Do you know how to see story?
You’re standing in an art museum, with paintings all around. One, in particular, speaks right to you.
It seems so alive. You know there must be a story here. But how do you unlock it? The painting stares back at you, and you feel a twist of unease inside, like someone is trying to speak to you in a foreign language and you have no idea what they’re saying.
You’re sitting at your desk when an unfamiliar song emanates from Pandora. The singer’s voice is passionate and aching. You know there has to be a story behind his words, behind those waves of melody. How do you find it?
You’re walking down the street with your dog when a flower in a neighbor’s garden catches your eye. It’s as blue as the sky in spring, elegant and lightly frilled, but not nearly as large and showy as some of the hybrid flowers beside it. It looks like something from another generation. Maybe it is. How can you know?
The first step is simply knowing how to see the stories.

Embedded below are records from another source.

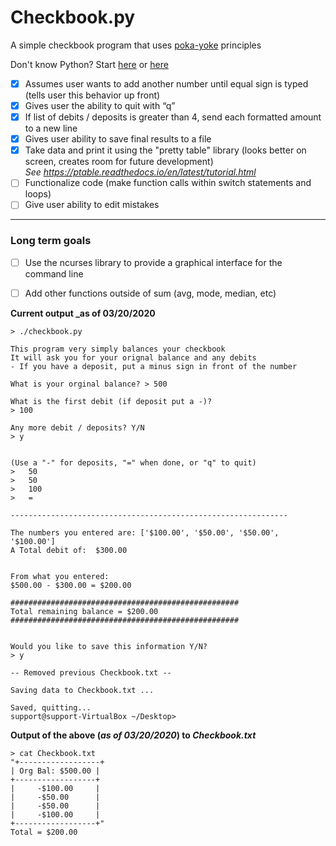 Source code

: # Checkbook.py

A simple checkbook program that uses [poka-yoke](https://asq.org/quality-resources/mistake-proofing
) principles <br>

Don't know Python? Start [here](https://www.pythoncheatsheet.org/) or [here](https://github.com/gto76/python-cheatsheet) 

- [x] Assumes user wants to add another number until equal sign is typed (tells user this behavior up front)
- [x] Gives user the ability to quit with “q”
- [x] If list of debits / deposits is greater than 4, send each formatted amount to a new line
- [x] Gives user ability to save final results to a file
- [x] Take data and print it using the "pretty table" library (looks better on screen, creates room for future development)<br>
    _See https://ptable.readthedocs.io/en/latest/tutorial.html_
- [ ] Functionalize code (make function calls within switch statements and loops)
- [ ] Give user ability to edit mistakes

----
### Long term goals
- [ ] Use the ncurses library to provide a graphical interface for the command line
- [ ] Add other functions outside of sum (avg, mode, median, etc)


**Current output _as of 03/20/2020**
```
> ./checkbook.py

This program very simply balances your checkbook
It will ask you for your orignal balance and any debits
- If you have a deposit, put a minus sign in front of the number

What is your orginal balance? > 500

What is the first debit (if deposit put a -)? 
> 100

Any more debit / deposits? Y/N 
> y


(Use a "-" for deposits, "=" when done, or "q" to quit)
>   50
>   50
>   100
>   =

--------------------------------------------------------------

The numbers you entered are: ['$100.00', '$50.00', '$50.00', '$100.00']
A Total debit of:  $300.00


From what you entered:
$500.00 - $300.00 = $200.00

###################################################
Total remaining balance = $200.00
###################################################


Would you like to save this information Y/N?
> y

-- Removed previous Checkbook.txt --

Saving data to Checkbook.txt ...

Saved, quitting...
support@support-VirtualBox ~/Desktop> 

```
**Output of the above (_as of 03/20/2020_) to _Checkbook.txt_** 
```
> cat Checkbook.txt 
"+------------------+
| Org Bal: $500.00 |
+------------------+
|     -$100.00     |
|     -$50.00      |
|     -$50.00      |
|     -$100.00     |
+------------------+"
Total = $200.00           
```
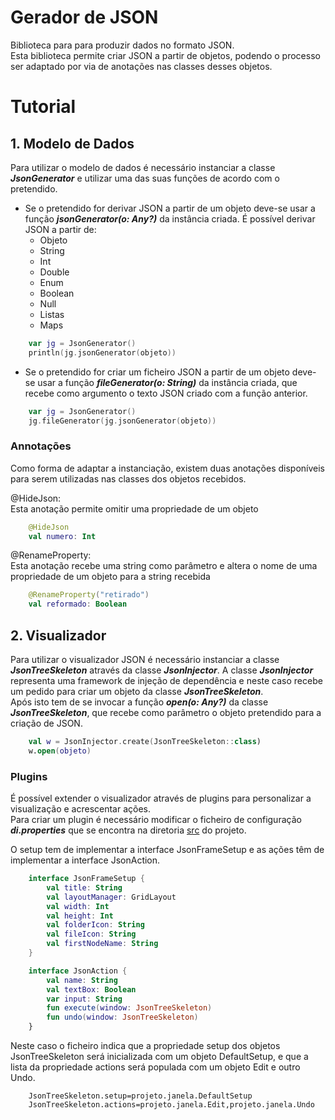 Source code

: # Gerador de JSON

Biblioteca para para produzir dados no formato JSON.<br/>
Esta biblioteca permite criar JSON a partir de objetos, podendo o processo ser adaptado por via de anotações nas classes desses objetos.

# Tutorial

## 1. Modelo de Dados

Para utilizar o modelo de dados é necessário instanciar a classe ***JsonGenerator*** e utilizar uma das suas funções de acordo com o pretendido.

- Se o pretendido for derivar JSON a partir de um objeto deve-se usar a função ***jsonGenerator(o: Any?)*** da instância criada. É possível derivar JSON a partir de:
    - Objeto
    - String
    - Int
    - Double
    - Enum
    - Boolean
    - Null
    - Listas
    - Maps
  
```kt
    var jg = JsonGenerator()
    println(jg.jsonGenerator(objeto))
```

- Se o pretendido for criar um ficheiro JSON a partir de um objeto deve-se usar a função ***fileGenerator(o: String)*** da instância criada, que recebe como argumento o texto JSON criado com a função anterior.
  
```kt
    var jg = JsonGenerator()
    jg.fileGenerator(jg.jsonGenerator(objeto))
```

### Annotações

Como forma de adaptar a instanciação, existem duas anotações disponíveis para serem utilizadas nas classes dos objetos recebidos.

@HideJson:<br/>
Esta anotação permite omitir uma propriedade de um objeto

```kt
    @HideJson
    val numero: Int
```

@RenameProperty:<br/>
Esta anotação recebe uma string como parâmetro e altera o nome de uma propriedade de um objeto para a string recebida

```kt
    @RenameProperty("retirado")
    val reformado: Boolean
```

## 2. Visualizador

Para utilizar o visualizador JSON é necessário instanciar a classe ***JsonTreeSkeleton*** através da classe ***JsonInjector***.
A classe ***JsonInjector*** representa uma framework de injeção de dependência e neste caso recebe um pedido para criar um objeto da classe ***JsonTreeSkeleton***.<br/>
Após isto tem de se invocar a função ***open(o: Any?)*** da classe ***JsonTreeSkeleton***, que recebe como parâmetro o objeto pretendido para a criação de JSON.

```kt
    val w = JsonInjector.create(JsonTreeSkeleton::class)
    w.open(objeto)
```

### Plugins

É possível extender o visualizador através de plugins para personalizar a visualização e acrescentar ações.<br/>
Para criar um plugin é necessário modificar o ficheiro de configuração ***di.properties*** que se encontra na diretoria [src](https://github.com/bdica/ProjetoPA/tree/master/src) do projeto.

O setup tem de implementar a interface JsonFrameSetup e as ações têm de implementar a interface JsonAction.

```kotlin
    interface JsonFrameSetup {
        val title: String
        val layoutManager: GridLayout
        val width: Int
        val height: Int
        val folderIcon: String
        val fileIcon: String
        val firstNodeName: String
    }

    interface JsonAction {
        val name: String
        val textBox: Boolean
        var input: String
        fun execute(window: JsonTreeSkeleton)
        fun undo(window: JsonTreeSkeleton)
    }
```

Neste caso o ficheiro indica que a propriedade setup dos objetos JsonTreeSkeleton será inicializada com um objeto DefaultSetup, e que a lista da propriedade actions será populada com um objeto Edit e outro Undo.

```properties
    JsonTreeSkeleton.setup=projeto.janela.DefaultSetup
    JsonTreeSkeleton.actions=projeto.janela.Edit,projeto.janela.Undo
```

Stories are like onions (thank you, Shrek). Not that they stink (well, not for the most part). Stories have layers. And those layered stories are all around us, bound up in every bit of culture that humanity has produced.
But usually, we don’t take the time to peel them apart.
Or maybe we just don’t know what to look for.
I’d like to take a brief look at three vastly different Irises, and show you what I mean. For starters, let’s look for three story-layers in each one: material, cultural and personal.
An Heirloom Flower
We’ll start with an Iris of the garden variety. Give it a passing glance, and your brain may register that it’s pretty and blue. But dig deeper, and stories emerge.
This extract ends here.